» **To do**
List each line of the data that holds the string "first".

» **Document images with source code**
- Opening Delimiter -

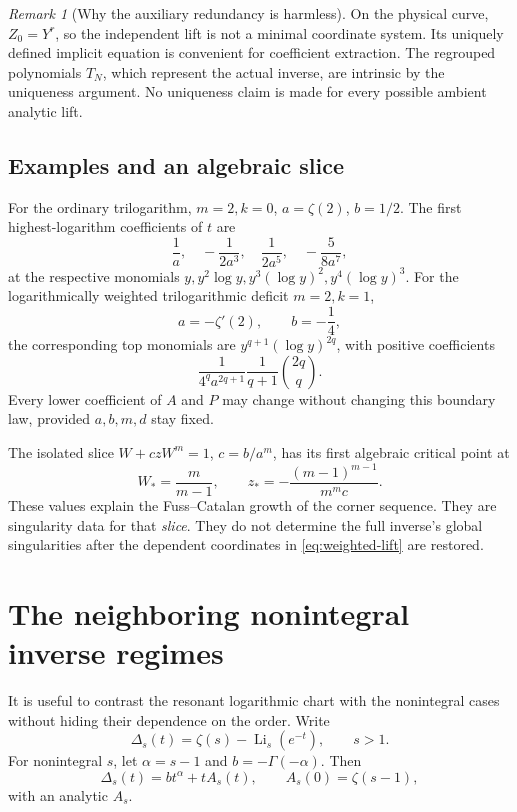 \documentclass[11pt,a4paper]{article}
\numberwithin{equation}{section}
\theoremstyle{definition}
\theoremstyle{remark}
\newtheorem{remark}[theorem]{Remark}
\DeclareMathOperator{\Li}{Li}
\begin{document}
\begin{remark}[Why the auxiliary redundancy is harmless]
On the physical curve, \(Z_0=Y^r\), so the independent lift is not a
minimal coordinate system.  Its uniquely defined implicit equation is
convenient for coefficient extraction.  The regrouped polynomials
\(T_N\), which represent the actual inverse, are intrinsic by the
uniqueness argument.  No uniqueness claim is made for every possible
ambient analytic lift.
\end{remark}

\subsection{Examples and an algebraic slice}

For the ordinary trilogarithm, \(m=2,k=0\), \(a=\zeta(2)\), \(b=1/2\).
The first highest-logarithm coefficients of \(t\) are
\[
 \frac1a,\quad
 -\frac{1}{2a^3},\quad
 \frac{1}{2a^5},\quad
 -\frac{5}{8a^7},
\]
at the respective monomials
\(y,y^2\log y,y^3(\log y)^2,y^4(\log y)^3\).
For the logarithmically weighted trilogarithmic deficit \(m=2,k=1\),
\[
 a=-\zeta'(2),\qquad b=-\frac14,
\]
the corresponding top monomials are
\(y^{q+1}(\log y)^{2q}\), with positive coefficients
\[
 \frac{1}{4^q a^{2q+1}}\frac1{q+1}\binom{2q}{q}.
\]
Every lower coefficient of \(A\) and \(P\) may change without changing
this boundary law, provided \(a,b,m,d\) stay fixed.

The isolated slice \(W+czW^m=1\), \(c=b/a^m\), has its first algebraic
critical point at
\[
 W_*=\frac{m}{m-1},\qquad
 z_*=-\frac{(m-1)^{m-1}}{m^m c}.
\]
These values explain the Fuss--Catalan growth of the corner sequence.
They are singularity data for that \emph{slice}.  They do not determine
the full inverse's global singularities after the dependent coordinates
in \eqref{eq:weighted-lift} are restored.

\section{The neighboring nonintegral inverse regimes}
\label{sec:noninteger}

It is useful to contrast the resonant logarithmic chart with the
nonintegral cases without hiding their dependence on the order.
Write
\[
 \Delta_s(t)=\zeta(s)-\Li_s(e^{-t}),\qquad s>1.
\]
For nonintegral \(s\), let \(\alpha=s-1\) and
\(b=-\Gamma(-\alpha)\).  Then
\begin{equation}
 \Delta_s(t)=b t^\alpha+tA_s(t),\qquad
 A_s(0)=\zeta(s-1),
 \label{eq:nonintegral-normal}
\end{equation}
with an analytic \(A_s\).
\end{document}

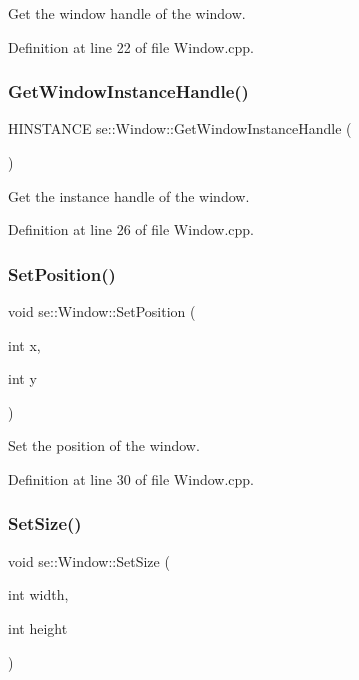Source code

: Get the window handle of the window. 

Definition at line 22 of file Window.\+cpp.

\mbox{\label{classse_1_1_window_a7ae4b774d8f47d6abb0462e2240e8cae}} 
\subsubsection{\texorpdfstring{Get\+Window\+Instance\+Handle()}{GetWindowInstanceHandle()}}
{\footnotesize\ttfamily H\+I\+N\+S\+T\+A\+N\+CE se\+::\+Window\+::\+Get\+Window\+Instance\+Handle (\begin{DoxyParamCaption}{ }\end{DoxyParamCaption})}

Get the instance handle of the window. 

Definition at line 26 of file Window.\+cpp.

\mbox{\label{classse_1_1_window_ad2fc9ceb2c543762bbc863fe6df637a1}} 
\subsubsection{\texorpdfstring{Set\+Position()}{SetPosition()}}
{\footnotesize\ttfamily void se\+::\+Window\+::\+Set\+Position (\begin{DoxyParamCaption}\item[{int}]{x,  }\item[{int}]{y }\end{DoxyParamCaption})}

Set the position of the window. 

Definition at line 30 of file Window.\+cpp.

\mbox{\label{classse_1_1_window_a7c66652dccf4764cfa6e4af6fab684b8}} 
\subsubsection{\texorpdfstring{Set\+Size()}{SetSize()}}
{\footnotesize\ttfamily void se\+::\+Window\+::\+Set\+Size (\begin{DoxyParamCaption}\item[{int}]{width,  }\item[{int}]{height }\end{DoxyParamCaption})}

- Closing Delimiter -

» **Answer box**
The first highest-logarithm coefficients of \(t\) are
The isolated slice \(W+czW^m=1\), \(c=b/a^m\), has its first algebraic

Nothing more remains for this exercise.